La “terza vita”, tuttavia, non è cosa nuova. Come emerge dal testo di Franco Torriani, la contemporaneità tecnoscientifica sta andando verso una pluralità di approcci, metodologie e applicazioni che sollevano problematiche di varia natura che vanno ben oltre la dimensione della scienza, della tecnologia e della ricerca. E l’arte, come sempre, è in prima fila con tutta la sua determinazione a fare, intepretare, ricercare, interrogarsi, come nota Laura Sansavini nel campo della robotica. Ma è in realtà tutta la storia della cultura umana ad essere costellata di tentativi di creare entità autonome e autosufficienti, come mette in luce Martina Coletti nel suo testo, di tentativi di “dare vita”, quasi come se – dai primi artefatti litici alle cellule sintetiche – fosse in fondo il suo percorso naturale, la sua vocazione, il suo destino.

Brian Knep, Healing Series, Installazione interattiva, 2003-2004
Brian Knep, Healing Series, Installazione interattiva, 2003-2004

Dunque, al di là delle questioni che inevitabilmente emergono, questa tendenza generale verso applicazioni, costrutti, entità, organismi sempre più complessi, autonomi e “intelligenti”, questa proliferazione di forme e creature nate dall’antropico che si confrontano con il vivente potrebbe anche essere letta come direzione evolutiva, come nuovo step evolutivo.
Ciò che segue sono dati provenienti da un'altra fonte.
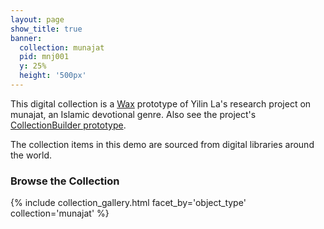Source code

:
 ```yaml
---
layout: page
show_title: true
banner:
  collection: munajat
  pid: mnj001
  y: 25%
  height: '500px'
---
```


This digital collection is a [Wax](https://minicomp.github.io/wax/) prototype of Yilin La's research project on munajat, an Islamic devotional genre. Also see the project's [CollectionBuilder prototype](https://layilin.github.io/munajat/).

The collection items in this demo are sourced from digital libraries around the world.

### Browse the Collection

{% include collection_gallery.html facet_by='object_type' collection='munajat' %}
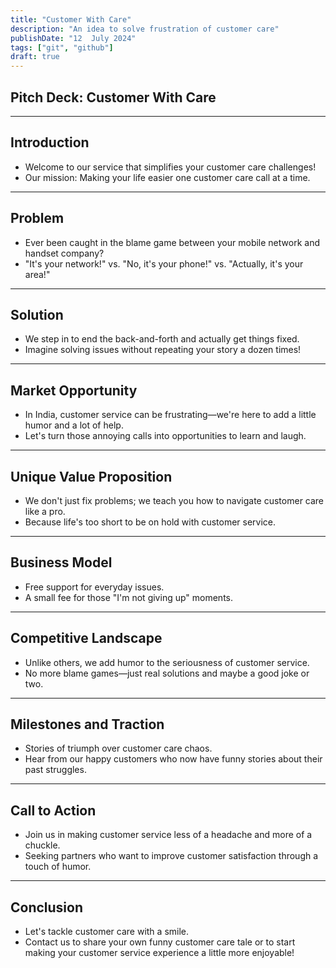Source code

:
 ```yaml
---
title: "Customer With Care"
description: "An idea to solve frustration of customer care"
publishDate: "12  July 2024"
tags: ["git", "github"]
draft: true
---
```


## Pitch Deck: Customer With Care

---

## Introduction

- Welcome to our service that simplifies your customer care challenges!
- Our mission: Making your life easier one customer care call at a time.

---

## Problem

- Ever been caught in the blame game between your mobile network and handset company?
- "It's your network!" vs. "No, it's your phone!" vs. "Actually, it's your area!"

---

## Solution

- We step in to end the back-and-forth and actually get things fixed.
- Imagine solving issues without repeating your story a dozen times!

---

## Market Opportunity

- In India, customer service can be frustrating—we're here to add a little humor and a lot of help.
- Let's turn those annoying calls into opportunities to learn and laugh.

---

## Unique Value Proposition

- We don't just fix problems; we teach you how to navigate customer care like a pro.
- Because life's too short to be on hold with customer service.

---

## Business Model

- Free support for everyday issues.
- A small fee for those "I'm not giving up" moments.

---

## Competitive Landscape

- Unlike others, we add humor to the seriousness of customer service.
- No more blame games—just real solutions and maybe a good joke or two.

---

## Milestones and Traction

- Stories of triumph over customer care chaos.
- Hear from our happy customers who now have funny stories about their past struggles.

---

## Call to Action

- Join us in making customer service less of a headache and more of a chuckle.
- Seeking partners who want to improve customer satisfaction through a touch of humor.

---

## Conclusion

- Let's tackle customer care with a smile.
- Contact us to share your own funny customer care tale or to start making your customer service experience a little more enjoyable!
Dopo dispositivi, artefatti e macchine come semplici estensioni del corpo, dei sensi e della mente si sta evolvendo una “terza vita” non più selezionata dalla pressione dell’ambiente “naturale” – dalla selezione naturale che ha generato tutte le forme organiche viventi, umanità compresa – ma dai processi culturali di una specie, la nostra specie: la “terza vita” è il prodotto della cultura umana, dell’ambiente antropico. Più quest’ultimo si espanderà, più le nuove forme prolifereranno e si evolveranno. Di questa genesi, completamente naturale, che supera e comprende la dimensione organica, almeno per adesso noi siano i padrini inconsapevoli, i portatori della fiaccola.